** Opening Given data block **
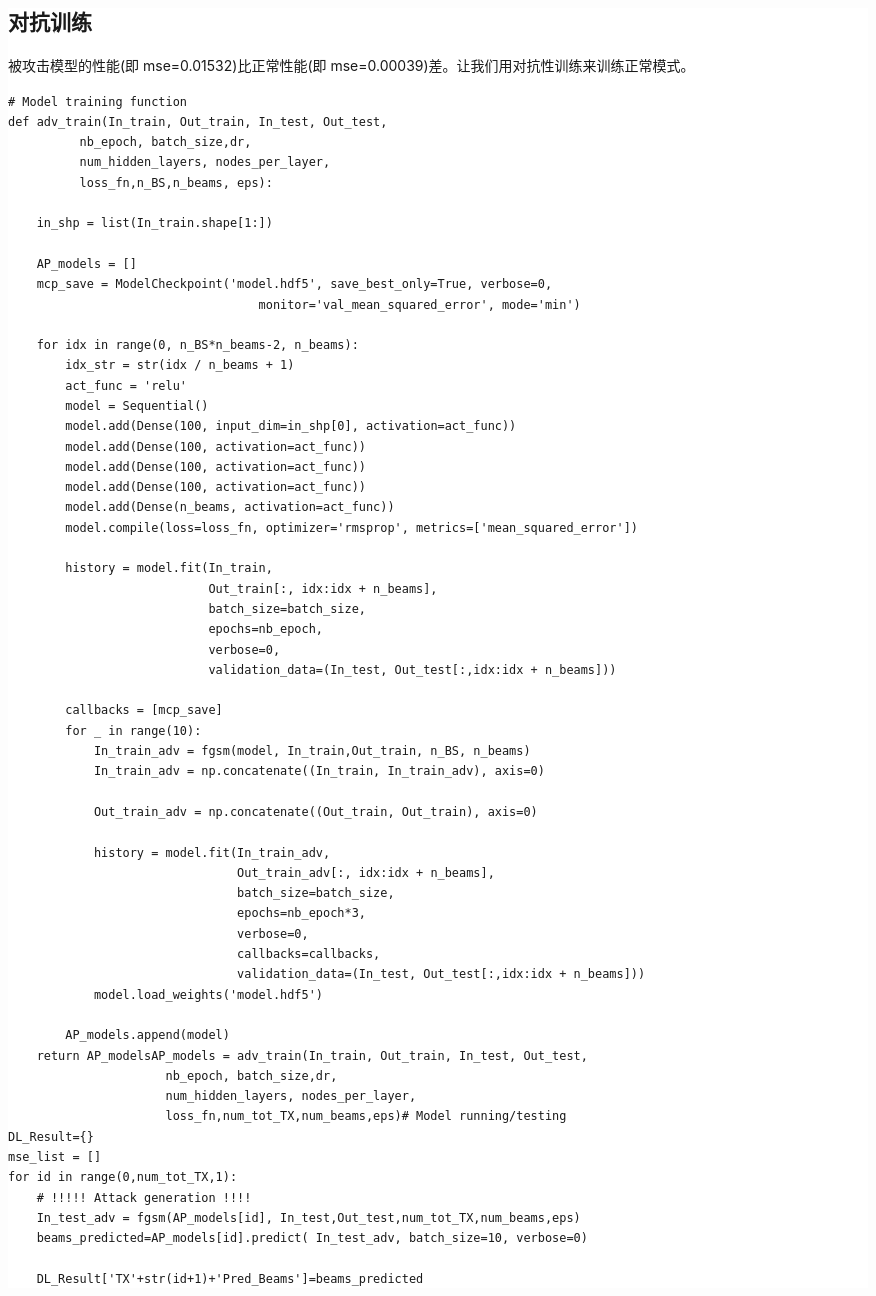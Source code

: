 ## 对抗训练

被攻击模型的性能(即 mse=0.01532)比正常性能(即 mse=0.00039)差。让我们用对抗性训练来训练正常模式。

```
# Model training function
def adv_train(In_train, Out_train, In_test, Out_test,
          nb_epoch, batch_size,dr,
          num_hidden_layers, nodes_per_layer,
          loss_fn,n_BS,n_beams, eps):

    in_shp = list(In_train.shape[1:])

    AP_models = []
    mcp_save = ModelCheckpoint('model.hdf5', save_best_only=True, verbose=0, 
                                   monitor='val_mean_squared_error', mode='min')

    for idx in range(0, n_BS*n_beams-2, n_beams):
        idx_str = str(idx / n_beams + 1)
        act_func = 'relu'
        model = Sequential()
        model.add(Dense(100, input_dim=in_shp[0], activation=act_func))
        model.add(Dense(100, activation=act_func))
        model.add(Dense(100, activation=act_func))
        model.add(Dense(100, activation=act_func))
        model.add(Dense(n_beams, activation=act_func))
        model.compile(loss=loss_fn, optimizer='rmsprop', metrics=['mean_squared_error'])

        history = model.fit(In_train,
                            Out_train[:, idx:idx + n_beams],
                            batch_size=batch_size,
                            epochs=nb_epoch,
                            verbose=0,
                            validation_data=(In_test, Out_test[:,idx:idx + n_beams]))

        callbacks = [mcp_save]
        for _ in range(10):
            In_train_adv = fgsm(model, In_train,Out_train, n_BS, n_beams)
            In_train_adv = np.concatenate((In_train, In_train_adv), axis=0)

            Out_train_adv = np.concatenate((Out_train, Out_train), axis=0)

            history = model.fit(In_train_adv,
                                Out_train_adv[:, idx:idx + n_beams],
                                batch_size=batch_size,
                                epochs=nb_epoch*3,
                                verbose=0,
                                callbacks=callbacks,
                                validation_data=(In_test, Out_test[:,idx:idx + n_beams]))
            model.load_weights('model.hdf5')

        AP_models.append(model)
    return AP_modelsAP_models = adv_train(In_train, Out_train, In_test, Out_test,
                      nb_epoch, batch_size,dr,
                      num_hidden_layers, nodes_per_layer,
                      loss_fn,num_tot_TX,num_beams,eps)# Model running/testing
DL_Result={}
mse_list = []
for id in range(0,num_tot_TX,1): 
    # !!!!! Attack generation !!!!
    In_test_adv = fgsm(AP_models[id], In_test,Out_test,num_tot_TX,num_beams,eps)
    beams_predicted=AP_models[id].predict( In_test_adv, batch_size=10, verbose=0)

    DL_Result['TX'+str(id+1)+'Pred_Beams']=beams_predicted
```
** Closing Given data block **
■ Work item ■
Among the records above, find the lines that contain "axis" and copy every one.

■ Reply ■
            In_train_adv = np.concatenate((In_train, In_train_adv), axis=0)
            Out_train_adv = np.concatenate((Out_train, Out_train), axis=0)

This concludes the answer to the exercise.